Python Mystery Theatre -- Episode 3: Extend this

Raymond Hettinger vze4rx4y at verizon.net
Wed Jul 23 15:02:41 EDT 2003


[Chris Reedy] <
> I tried these out myself after making my guesses. Here's what I found:

[Raymond]
> > def real(z):
> >     return hasattr(z, 'real') and z.real or z
> > def imag(z):
> >     return hasattr(z, 'imag') and z.imag or 0
> > for z in 3+4j, 5, 0+6j, 7.0, 8+0j, 9L:
> >     print real(z), imag(z)
[Chris]
> I spotted the error in this one (I've been bitten by this more than
> once) if z.real or z.imag is false, I get z or 0. That results is two
> problems:
>
> For 0+6j, the answer is 6j and 6.0, definitely not what was expected.
> For 8+0j, the answer is 8.0 and 0, not 8.0 and 0.0. This is close to
> what was expected and, if a bug at all, would be a rather subtle one.
>
> I would certainly expect that Raymond's been bitten by this one. I would
> guess that every experienced Python programmers been bitten by some form
> of this one.

Yes, this snippet came directly from an early version of my matrix algebra
tool that has been in production for several years.  It is essentially the
class mistake with and/or.  The code has been replaced with a try:
except AttributeError:.    The point of the code was to allow complex operators
to be applied to a matrix of mixed types and only coerce to complex when
necessary.


> > ACT II ---------------------
> > uniq = {}
> > for k in (10, 'ten', 10+0j, u'ten', 'Ten', 't'+'en', 10.0):
> >     uniq(k) = 1
> > print len(uniq)
>
> I had to experiment with this one. I guessed 3, which turned out to be
> right. I was a little surprised that 'ten' and u'ten' hash the same.
> However, after thinking about that, I decided I was happy with that result.
>
> I was more surprised that 10 and 10.0 came out the same. One of these
> days I'll take the time to look up the hash algorithm for floats to see
> how this was achieved.

The lesson is that objects that compare equal are expected to hash equal.
Since 10 == 10+0j == 10.0, they will hash to the same value.
Since 'ten' == u'ten' == 't'+'en', they will hash to the same value.
Since 'Ten' does not compare equal to the others (case-sensitive), it is
distinct.



> > ACT III ---------------------
> > s = 'abracadabra'
> > for i in [3, 2, 1, 0]:
> >         print s[i:], s[-i:]
>
> Got this one the first time. -0 == 0, so s[-0:] == s[0:] == s. I'll bet
> that this is one that burned Raymond.

Yes.  This came-up in an early version of random.shuffle.  I was
looping backwards over an array and was choosing samples from
the range [0:-i].  The error did not surface in testing because an
alternate selection method is used in cases that include i==0.  The
aspiring bug was caught by Tim during a code review.

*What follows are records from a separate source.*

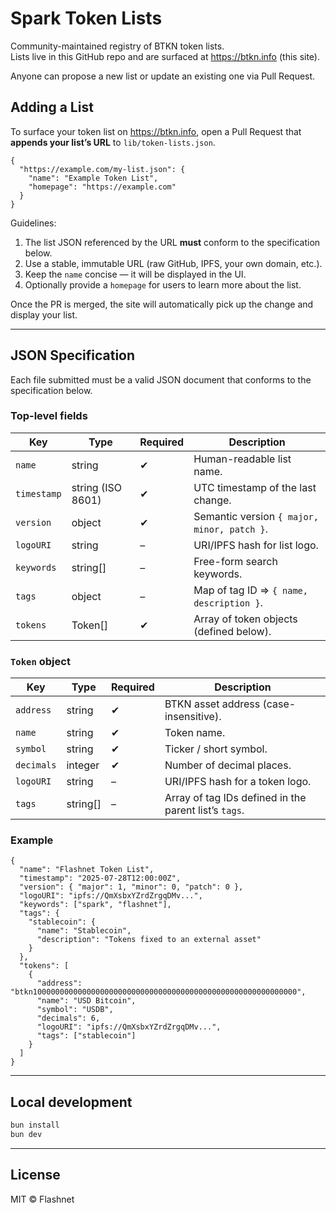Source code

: # Spark Token Lists

Community-maintained registry of BTKN token lists.<br/>
Lists live in this GitHub repo and are surfaced at <https://btkn.info> (this site).

Anyone can propose a new list or update an existing one via Pull Request.

## Adding a List

To surface your token list on <https://btkn.info>, open a Pull Request that **appends your list’s URL** to `lib/token-lists.json`.

```jsonc
{
  "https://example.com/my-list.json": {
    "name": "Example Token List",
    "homepage": "https://example.com"
  }
}
```

Guidelines:

1. The list JSON referenced by the URL **must** conform to the specification below.
2. Use a stable, immutable URL (raw GitHub, IPFS, your own domain, etc.).
3. Keep the `name` concise — it will be displayed in the UI.
4. Optionally provide a `homepage` for users to learn more about the list.

Once the PR is merged, the site will automatically pick up the change and display your list.

---

## JSON Specification

Each file submitted must be a valid JSON document that conforms to the specification below.

### Top-level fields

| Key         | Type              | Required | Description                                 |
| ----------- | ----------------- | -------- | ------------------------------------------- |
| `name`      | string            | ✔︎       | Human-readable list name.                   |
| `timestamp` | string (ISO 8601) | ✔︎       | UTC timestamp of the last change.           |
| `version`   | object            | ✔︎       | Semantic version `{ major, minor, patch }`. |
| `logoURI`   | string            | –        | URI/IPFS hash for list logo.                |
| `keywords`  | string[]          | –        | Free-form search keywords.                  |
| `tags`      | object            | –        | Map of tag ID ⇒ `{ name, description }`.    |
| `tokens`    | Token[]           | ✔︎       | Array of token objects (defined below).     |

### `Token` object

| Key        | Type     | Required | Description                                           |
| ---------- | -------- | -------- | ----------------------------------------------------- |
| `address`  | string   | ✔︎       | BTKN asset address (case-insensitive).                |
| `name`     | string   | ✔︎       | Token name.                                           |
| `symbol`   | string   | ✔︎       | Ticker / short symbol.                                |
| `decimals` | integer  | ✔︎       | Number of decimal places.                             |
| `logoURI`  | string   | –        | URI/IPFS hash for a token logo.                       |
| `tags`     | string[] | –        | Array of tag IDs defined in the parent list’s `tags`. |

### Example

```jsonc
{
  "name": "Flashnet Token List",
  "timestamp": "2025-07-28T12:00:00Z",
  "version": { "major": 1, "minor": 0, "patch": 0 },
  "logoURI": "ipfs://QmXsbxYZrdZrgqDMv...",
  "keywords": ["spark", "flashnet"],
  "tags": {
    "stablecoin": {
      "name": "Stablecoin",
      "description": "Tokens fixed to an external asset"
    }
  },
  "tokens": [
    {
      "address": "btkn10000000000000000000000000000000000000000000000000000000000",
      "name": "USD Bitcoin",
      "symbol": "USDB",
      "decimals": 6,
      "logoURI": "ipfs://QmXsbxYZrdZrgqDMv...",
      "tags": ["stablecoin"]
    }
  ]
}
```

---

## Local development

```bash
bun install
bun dev
```

---

## License

MIT © Flashnet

Things like this are particularly hard to spot when your comprehensive
test code runs flawlessly.


>
> > ACT IV ---------------------
> > pets = list('cat ')
> > pets += 'dog '
> > pets.extend('fish ')
> > print pets + 'python'
>
> I guessed ['c', 'a', 't', ' ', 'd', 'o', 'g', ' ', 'f', 'i', 's', 'h', '
> ', 'p', 'y', 't', 'h', 'o', 'n']. I tried it to discover that the print
> statement at the end throws. I decided that not concatenating strings to
>   lists doesn't bother me since I would believe that this is an error
> more often than not and pets + list('python') would hopefully make the
> intent clear.

That is in-fact the reason for it throwing an exception.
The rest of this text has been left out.